Knowledge Tracing Model Based on the Fusion of Sequence Features and Learning Processes

  • Published:2023-11-29

摘要: 知识追踪是人工智能技术与教育相结合的新兴领域,旨在通过学生过去完成习题的交互序列对学生的知识状态进行评估,是实现大规模个性化学习服务的关键核心技术。随着深度学习在计算机视觉、自然语言处理、推荐系统等领域的广泛应用,知识追踪领域也出现了大量基于神经网络的方法,简称深度知识追踪模型。针对目前已有的深度知识追踪模型在可解释性和准确性方面的不足,本文提出了一种序列特征与学习过程融合的知识追踪模型SLKT,模型包括知识状态模块、序列特征模块、预测模块,知识状态模块用以模拟学生学习过程,序列特征模块捕捉学习者近期学习状况。通过序列特征和学习过程的融合,SLKT模型有效解决了基于知识状态建模的方法无法考虑学习者近期学习状况的问题,同时提出了一种带约束的动态Q矩阵表示练习和知识点之间的关系,从而更好地进行学习者学习过程建模,在确保较好的可解释性的同时有效提升模型的准确性。本文在三个知识追踪领域公共数据集上通过与DKT、DKVMN、SAKT、CKT等深度追踪模型进行的多组实验对比,验证了本文模型在AUC、ACC指标评估中的优越表现。

Abstract: Knowledge tracing is a new field combining artificial intelligence technology and education. It aims to evaluate the knowledge state of students through the interactive sequence of exercises completed by students in the past. It is a key core technology to realize large-scale personalized learning services. With the wide application of deep learning in computer vision, natural language processing, recommendation system and other fields, a large number of neural network-based methods, referred to as deep knowledge tracing model, have emerged in the field of knowledge tracing. Aiming at the shortcomings of the existing deep knowledge tracing models in terms of interpretability and accuracy, this paper proposes a knowledge tracing model SLKT that integrates sequence feature and learning process, including knowledge state module, sequence feature module and prediction module. The knowledge state module is used to simulate the learning process of students, and the sequence feature module captures the recent learning status of learners. Through the integration of sequence features and learning process, SLKT model effectively solves the problem that the method based on knowledge state modeling cannot consider learners' recent learning status.
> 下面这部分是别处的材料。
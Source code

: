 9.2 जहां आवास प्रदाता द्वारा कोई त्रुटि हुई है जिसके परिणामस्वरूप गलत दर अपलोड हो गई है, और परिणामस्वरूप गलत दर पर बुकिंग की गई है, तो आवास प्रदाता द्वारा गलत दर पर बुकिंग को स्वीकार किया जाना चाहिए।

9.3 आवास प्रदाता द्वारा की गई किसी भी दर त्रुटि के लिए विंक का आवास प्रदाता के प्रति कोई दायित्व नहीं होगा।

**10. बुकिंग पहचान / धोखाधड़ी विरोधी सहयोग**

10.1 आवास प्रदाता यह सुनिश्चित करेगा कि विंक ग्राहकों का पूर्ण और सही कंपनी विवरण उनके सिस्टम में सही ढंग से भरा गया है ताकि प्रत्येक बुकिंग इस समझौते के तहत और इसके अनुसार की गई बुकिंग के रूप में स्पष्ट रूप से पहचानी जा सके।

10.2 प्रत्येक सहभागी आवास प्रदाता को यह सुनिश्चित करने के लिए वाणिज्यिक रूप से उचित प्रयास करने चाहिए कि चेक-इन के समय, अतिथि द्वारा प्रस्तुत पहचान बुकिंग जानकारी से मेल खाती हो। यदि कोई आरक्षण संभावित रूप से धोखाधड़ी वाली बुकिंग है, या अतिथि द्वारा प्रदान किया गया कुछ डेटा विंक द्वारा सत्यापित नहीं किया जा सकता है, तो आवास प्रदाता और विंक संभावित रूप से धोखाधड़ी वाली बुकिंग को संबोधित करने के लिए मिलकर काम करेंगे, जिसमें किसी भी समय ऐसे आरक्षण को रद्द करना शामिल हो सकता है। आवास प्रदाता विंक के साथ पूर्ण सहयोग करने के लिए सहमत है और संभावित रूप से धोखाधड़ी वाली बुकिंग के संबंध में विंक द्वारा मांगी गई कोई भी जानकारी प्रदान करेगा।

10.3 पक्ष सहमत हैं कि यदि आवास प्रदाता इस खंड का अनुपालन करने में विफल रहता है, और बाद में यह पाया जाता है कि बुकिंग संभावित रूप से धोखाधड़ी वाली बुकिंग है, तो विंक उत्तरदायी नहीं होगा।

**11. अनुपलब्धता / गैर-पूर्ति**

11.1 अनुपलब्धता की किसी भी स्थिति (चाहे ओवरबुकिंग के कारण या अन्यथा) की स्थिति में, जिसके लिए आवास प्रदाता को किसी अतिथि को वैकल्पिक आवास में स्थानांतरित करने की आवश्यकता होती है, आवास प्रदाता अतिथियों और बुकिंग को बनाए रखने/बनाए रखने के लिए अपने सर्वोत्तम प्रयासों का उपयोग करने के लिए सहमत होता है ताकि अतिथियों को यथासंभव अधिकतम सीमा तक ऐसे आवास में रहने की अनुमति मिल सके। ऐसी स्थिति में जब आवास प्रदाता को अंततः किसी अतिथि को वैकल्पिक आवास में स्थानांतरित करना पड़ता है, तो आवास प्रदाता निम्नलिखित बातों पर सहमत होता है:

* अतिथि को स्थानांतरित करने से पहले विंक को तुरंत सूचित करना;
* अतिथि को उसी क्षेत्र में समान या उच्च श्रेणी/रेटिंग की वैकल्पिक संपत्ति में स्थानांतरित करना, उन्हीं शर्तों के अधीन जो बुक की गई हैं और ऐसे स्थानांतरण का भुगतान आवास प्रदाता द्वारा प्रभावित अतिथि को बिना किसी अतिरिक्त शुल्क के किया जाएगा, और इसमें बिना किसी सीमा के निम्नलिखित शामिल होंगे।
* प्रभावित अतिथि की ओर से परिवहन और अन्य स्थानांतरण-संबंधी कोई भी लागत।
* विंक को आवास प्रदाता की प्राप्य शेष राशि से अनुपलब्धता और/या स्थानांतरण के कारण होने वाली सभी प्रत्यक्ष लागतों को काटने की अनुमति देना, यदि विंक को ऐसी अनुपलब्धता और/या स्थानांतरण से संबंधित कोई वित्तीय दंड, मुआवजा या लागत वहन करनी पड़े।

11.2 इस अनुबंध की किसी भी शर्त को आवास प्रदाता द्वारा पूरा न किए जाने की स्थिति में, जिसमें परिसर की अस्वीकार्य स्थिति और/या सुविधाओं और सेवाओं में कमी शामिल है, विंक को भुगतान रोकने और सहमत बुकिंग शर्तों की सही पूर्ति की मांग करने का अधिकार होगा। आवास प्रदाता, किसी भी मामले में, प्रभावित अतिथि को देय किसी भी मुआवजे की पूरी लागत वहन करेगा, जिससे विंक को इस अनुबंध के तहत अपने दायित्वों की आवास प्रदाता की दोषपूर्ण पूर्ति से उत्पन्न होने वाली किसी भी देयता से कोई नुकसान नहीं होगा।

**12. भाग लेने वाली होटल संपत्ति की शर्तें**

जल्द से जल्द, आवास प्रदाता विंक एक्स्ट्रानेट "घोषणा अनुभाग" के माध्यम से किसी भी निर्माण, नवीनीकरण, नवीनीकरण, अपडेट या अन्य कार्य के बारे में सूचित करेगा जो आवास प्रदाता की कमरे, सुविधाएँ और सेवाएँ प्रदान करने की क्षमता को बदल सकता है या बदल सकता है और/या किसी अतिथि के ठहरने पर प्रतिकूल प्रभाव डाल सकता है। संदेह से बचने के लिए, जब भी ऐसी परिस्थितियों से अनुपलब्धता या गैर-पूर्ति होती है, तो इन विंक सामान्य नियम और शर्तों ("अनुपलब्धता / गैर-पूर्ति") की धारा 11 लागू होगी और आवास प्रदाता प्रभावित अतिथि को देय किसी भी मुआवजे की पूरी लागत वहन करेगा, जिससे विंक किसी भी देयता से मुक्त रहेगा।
Meanwhile, a dynamic Q-matrix with constraints is proposed to represent the relationship between exercises and knowledge points, so as to better model learners' learning process. It can ensure better interpretability and improve the accuracy of the model effectively. In this paper, the superior performance of the proposed model in the evaluation of AUC and ACC indicators is verified by comparing multiple sets of experiments with depth tracing models such as DKT, DKVMN, SAKT and CKT on the public data sets in three knowledge tracing fields.